Stored data:
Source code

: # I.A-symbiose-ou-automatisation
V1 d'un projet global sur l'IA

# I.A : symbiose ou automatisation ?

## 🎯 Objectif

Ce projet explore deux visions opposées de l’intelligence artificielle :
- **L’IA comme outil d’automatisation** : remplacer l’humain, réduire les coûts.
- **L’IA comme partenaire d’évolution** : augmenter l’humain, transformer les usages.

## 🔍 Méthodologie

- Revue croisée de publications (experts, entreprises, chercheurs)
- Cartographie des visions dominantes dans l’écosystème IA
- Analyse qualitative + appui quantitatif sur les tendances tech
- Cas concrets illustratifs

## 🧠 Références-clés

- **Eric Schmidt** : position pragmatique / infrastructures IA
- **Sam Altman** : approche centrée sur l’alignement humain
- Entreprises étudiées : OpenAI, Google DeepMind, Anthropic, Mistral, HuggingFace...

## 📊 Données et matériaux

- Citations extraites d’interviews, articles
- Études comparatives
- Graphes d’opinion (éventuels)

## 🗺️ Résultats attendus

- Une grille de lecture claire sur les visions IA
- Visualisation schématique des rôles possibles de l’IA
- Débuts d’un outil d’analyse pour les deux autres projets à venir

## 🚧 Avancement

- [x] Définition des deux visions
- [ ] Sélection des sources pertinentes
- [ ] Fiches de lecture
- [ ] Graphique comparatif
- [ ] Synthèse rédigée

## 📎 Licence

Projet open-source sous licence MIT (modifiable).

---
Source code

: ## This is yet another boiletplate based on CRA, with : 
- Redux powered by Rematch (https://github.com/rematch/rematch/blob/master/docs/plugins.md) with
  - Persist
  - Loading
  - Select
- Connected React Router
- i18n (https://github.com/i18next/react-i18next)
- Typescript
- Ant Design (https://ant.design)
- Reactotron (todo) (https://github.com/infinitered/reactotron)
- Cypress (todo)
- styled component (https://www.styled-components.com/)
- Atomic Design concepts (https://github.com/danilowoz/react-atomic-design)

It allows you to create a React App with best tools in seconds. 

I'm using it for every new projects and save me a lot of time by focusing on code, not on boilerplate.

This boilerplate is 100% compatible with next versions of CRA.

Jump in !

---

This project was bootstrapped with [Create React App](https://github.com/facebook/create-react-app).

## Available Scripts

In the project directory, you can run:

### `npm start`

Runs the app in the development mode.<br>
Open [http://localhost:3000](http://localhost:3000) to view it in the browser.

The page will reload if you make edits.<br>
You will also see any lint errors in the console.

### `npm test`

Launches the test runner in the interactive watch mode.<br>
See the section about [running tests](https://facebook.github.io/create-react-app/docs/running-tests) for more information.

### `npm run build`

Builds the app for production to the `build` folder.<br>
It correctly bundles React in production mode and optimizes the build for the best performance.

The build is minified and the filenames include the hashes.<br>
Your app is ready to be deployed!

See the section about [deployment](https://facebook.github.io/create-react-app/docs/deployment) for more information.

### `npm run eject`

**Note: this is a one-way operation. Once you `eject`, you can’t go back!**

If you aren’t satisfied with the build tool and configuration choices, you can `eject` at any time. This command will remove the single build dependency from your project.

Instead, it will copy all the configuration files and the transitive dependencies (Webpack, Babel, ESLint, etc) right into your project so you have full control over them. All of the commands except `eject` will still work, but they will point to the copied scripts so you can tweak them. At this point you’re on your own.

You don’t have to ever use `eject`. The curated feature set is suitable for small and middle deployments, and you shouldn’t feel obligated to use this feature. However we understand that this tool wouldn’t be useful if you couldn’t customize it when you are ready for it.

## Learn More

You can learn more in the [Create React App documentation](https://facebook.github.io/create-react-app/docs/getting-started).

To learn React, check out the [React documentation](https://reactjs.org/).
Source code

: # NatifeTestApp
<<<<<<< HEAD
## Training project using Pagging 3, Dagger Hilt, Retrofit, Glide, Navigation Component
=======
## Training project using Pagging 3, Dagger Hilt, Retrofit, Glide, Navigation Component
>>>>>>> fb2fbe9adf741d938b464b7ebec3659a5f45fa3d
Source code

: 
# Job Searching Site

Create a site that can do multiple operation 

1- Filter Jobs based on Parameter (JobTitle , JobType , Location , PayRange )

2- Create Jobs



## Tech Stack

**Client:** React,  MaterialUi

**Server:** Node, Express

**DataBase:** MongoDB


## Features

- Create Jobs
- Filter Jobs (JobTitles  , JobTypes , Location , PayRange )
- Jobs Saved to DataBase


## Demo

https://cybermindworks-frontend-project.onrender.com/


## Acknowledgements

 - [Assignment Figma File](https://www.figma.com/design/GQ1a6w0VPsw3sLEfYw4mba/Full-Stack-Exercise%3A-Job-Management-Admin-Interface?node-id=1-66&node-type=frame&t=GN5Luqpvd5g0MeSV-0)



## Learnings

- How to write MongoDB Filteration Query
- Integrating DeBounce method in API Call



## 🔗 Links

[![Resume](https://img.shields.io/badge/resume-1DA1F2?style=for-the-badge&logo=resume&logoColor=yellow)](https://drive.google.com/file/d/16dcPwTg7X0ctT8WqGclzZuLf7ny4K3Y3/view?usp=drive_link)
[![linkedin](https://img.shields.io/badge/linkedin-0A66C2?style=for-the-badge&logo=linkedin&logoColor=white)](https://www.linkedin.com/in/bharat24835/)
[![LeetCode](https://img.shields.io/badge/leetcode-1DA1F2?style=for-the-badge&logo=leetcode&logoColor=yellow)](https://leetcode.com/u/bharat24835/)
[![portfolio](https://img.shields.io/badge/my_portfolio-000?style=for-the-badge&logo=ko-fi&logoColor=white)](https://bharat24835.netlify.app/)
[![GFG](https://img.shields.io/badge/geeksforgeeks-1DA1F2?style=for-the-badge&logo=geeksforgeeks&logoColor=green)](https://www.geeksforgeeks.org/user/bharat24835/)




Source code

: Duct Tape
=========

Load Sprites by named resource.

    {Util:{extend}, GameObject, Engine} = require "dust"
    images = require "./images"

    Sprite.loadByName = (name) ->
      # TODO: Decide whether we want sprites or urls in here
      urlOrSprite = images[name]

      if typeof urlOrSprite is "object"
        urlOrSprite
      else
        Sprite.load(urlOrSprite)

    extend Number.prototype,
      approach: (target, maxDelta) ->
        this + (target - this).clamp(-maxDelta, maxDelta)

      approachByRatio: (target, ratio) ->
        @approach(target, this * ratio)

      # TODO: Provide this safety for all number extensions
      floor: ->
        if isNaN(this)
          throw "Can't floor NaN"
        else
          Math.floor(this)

ASSIGNED TASK: Write the entries out once more, exactly, without dropping a line.

PROBLEM SOLUTION:
Source code

: # I.A-symbiose-ou-automatisation
V1 d'un projet global sur l'IA

# I.A : symbiose ou automatisation ?

## 🎯 Objectif

Ce projet explore deux visions opposées de l’intelligence artificielle :
- **L’IA comme outil d’automatisation** : remplacer l’humain, réduire les coûts.
- **L’IA comme partenaire d’évolution** : augmenter l’humain, transformer les usages.

## 🔍 Méthodologie

- Revue croisée de publications (experts, entreprises, chercheurs)
- Cartographie des visions dominantes dans l’écosystème IA
- Analyse qualitative + appui quantitatif sur les tendances tech
- Cas concrets illustratifs

## 🧠 Références-clés

- **Eric Schmidt** : position pragmatique / infrastructures IA
- **Sam Altman** : approche centrée sur l’alignement humain
- Entreprises étudiées : OpenAI, Google DeepMind, Anthropic, Mistral, HuggingFace...

## 📊 Données et matériaux

- Citations extraites d’interviews, articles
- Études comparatives
- Graphes d’opinion (éventuels)

## 🗺️ Résultats attendus

- Une grille de lecture claire sur les visions IA
- Visualisation schématique des rôles possibles de l’IA
- Débuts d’un outil d’analyse pour les deux autres projets à venir

## 🚧 Avancement

- [x] Définition des deux visions
- [ ] Sélection des sources pertinentes
- [ ] Fiches de lecture
- [ ] Graphique comparatif
- [ ] Synthèse rédigée

## 📎 Licence

Projet open-source sous licence MIT (modifiable).

---
Source code

: ## This is yet another boiletplate based on CRA, with : 
- Redux powered by Rematch (https://github.com/rematch/rematch/blob/master/docs/plugins.md) with
  - Persist
  - Loading
  - Select
- Connected React Router
- i18n (https://github.com/i18next/react-i18next)
- Typescript
- Ant Design (https://ant.design)
- Reactotron (todo) (https://github.com/infinitered/reactotron)
- Cypress (todo)
- styled component (https://www.styled-components.com/)
- Atomic Design concepts (https://github.com/danilowoz/react-atomic-design)

It allows you to create a React App with best tools in seconds. 

I'm using it for every new projects and save me a lot of time by focusing on code, not on boilerplate.

This boilerplate is 100% compatible with next versions of CRA.

Jump in !

---

This project was bootstrapped with [Create React App](https://github.com/facebook/create-react-app).

## Available Scripts

In the project directory, you can run:

### `npm start`

Runs the app in the development mode.<br>
Open [http://localhost:3000](http://localhost:3000) to view it in the browser.

The page will reload if you make edits.<br>
You will also see any lint errors in the console.

### `npm test`

Launches the test runner in the interactive watch mode.<br>
See the section about [running tests](https://facebook.github.io/create-react-app/docs/running-tests) for more information.

### `npm run build`

Builds the app for production to the `build` folder.<br>
It correctly bundles React in production mode and optimizes the build for the best performance.

The build is minified and the filenames include the hashes.<br>
Your app is ready to be deployed!

See the section about [deployment](https://facebook.github.io/create-react-app/docs/deployment) for more information.

### `npm run eject`

**Note: this is a one-way operation. Once you `eject`, you can’t go back!**

If you aren’t satisfied with the build tool and configuration choices, you can `eject` at any time. This command will remove the single build dependency from your project.

Instead, it will copy all the configuration files and the transitive dependencies (Webpack, Babel, ESLint, etc) right into your project so you have full control over them. All of the commands except `eject` will still work, but they will point to the copied scripts so you can tweak them. At this point you’re on your own.

You don’t have to ever use `eject`. The curated feature set is suitable for small and middle deployments, and you shouldn’t feel obligated to use this feature. However we understand that this tool wouldn’t be useful if you couldn’t customize it when you are ready for it.

## Learn More

You can learn more in the [Create React App documentation](https://facebook.github.io/create-react-app/docs/getting-started).

To learn React, check out the [React documentation](https://reactjs.org/).
Source code

: # NatifeTestApp
<<<<<<< HEAD
## Training project using Pagging 3, Dagger Hilt, Retrofit, Glide, Navigation Component
=======
## Training project using Pagging 3, Dagger Hilt, Retrofit, Glide, Navigation Component
>>>>>>> fb2fbe9adf741d938b464b7ebec3659a5f45fa3d
Source code

: 
# Job Searching Site

Create a site that can do multiple operation 

1- Filter Jobs based on Parameter (JobTitle , JobType , Location , PayRange )

2- Create Jobs



## Tech Stack

**Client:** React,  MaterialUi

**Server:** Node, Express

**DataBase:** MongoDB


## Features

- Create Jobs
- Filter Jobs (JobTitles  , JobTypes , Location , PayRange )
- Jobs Saved to DataBase


## Demo

https://cybermindworks-frontend-project.onrender.com/


## Acknowledgements

 - [Assignment Figma File](https://www.figma.com/design/GQ1a6w0VPsw3sLEfYw4mba/Full-Stack-Exercise%3A-Job-Management-Admin-Interface?node-id=1-66&node-type=frame&t=GN5Luqpvd5g0MeSV-0)



## Learnings

- How to write MongoDB Filteration Query
- Integrating DeBounce method in API Call



## 🔗 Links

[![Resume](https://img.shields.io/badge/resume-1DA1F2?style=for-the-badge&logo=resume&logoColor=yellow)](https://drive.google.com/file/d/16dcPwTg7X0ctT8WqGclzZuLf7ny4K3Y3/view?usp=drive_link)
[![linkedin](https://img.shields.io/badge/linkedin-0A66C2?style=for-the-badge&logo=linkedin&logoColor=white)](https://www.linkedin.com/in/bharat24835/)
[![LeetCode](https://img.shields.io/badge/leetcode-1DA1F2?style=for-the-badge&logo=leetcode&logoColor=yellow)](https://leetcode.com/u/bharat24835/)
[![portfolio](https://img.shields.io/badge/my_portfolio-000?style=for-the-badge&logo=ko-fi&logoColor=white)](https://bharat24835.netlify.app/)
[![GFG](https://img.shields.io/badge/geeksforgeeks-1DA1F2?style=for-the-badge&logo=geeksforgeeks&logoColor=green)](https://www.geeksforgeeks.org/user/bharat24835/)




Source code

: Duct Tape
=========

Load Sprites by named resource.

    {Util:{extend}, GameObject, Engine} = require "dust"
    images = require "./images"

    Sprite.loadByName = (name) ->
      # TODO: Decide whether we want sprites or urls in here
      urlOrSprite = images[name]

      if typeof urlOrSprite is "object"
        urlOrSprite
      else
        Sprite.load(urlOrSprite)

    extend Number.prototype,
      approach: (target, maxDelta) ->
        this + (target - this).clamp(-maxDelta, maxDelta)

      approachByRatio: (target, ratio) ->
        @approach(target, this * ratio)

      # TODO: Provide this safety for all number extensions
      floor: ->
        if isNaN(this)
          throw "Can't floor NaN"
        else
          Math.floor(this)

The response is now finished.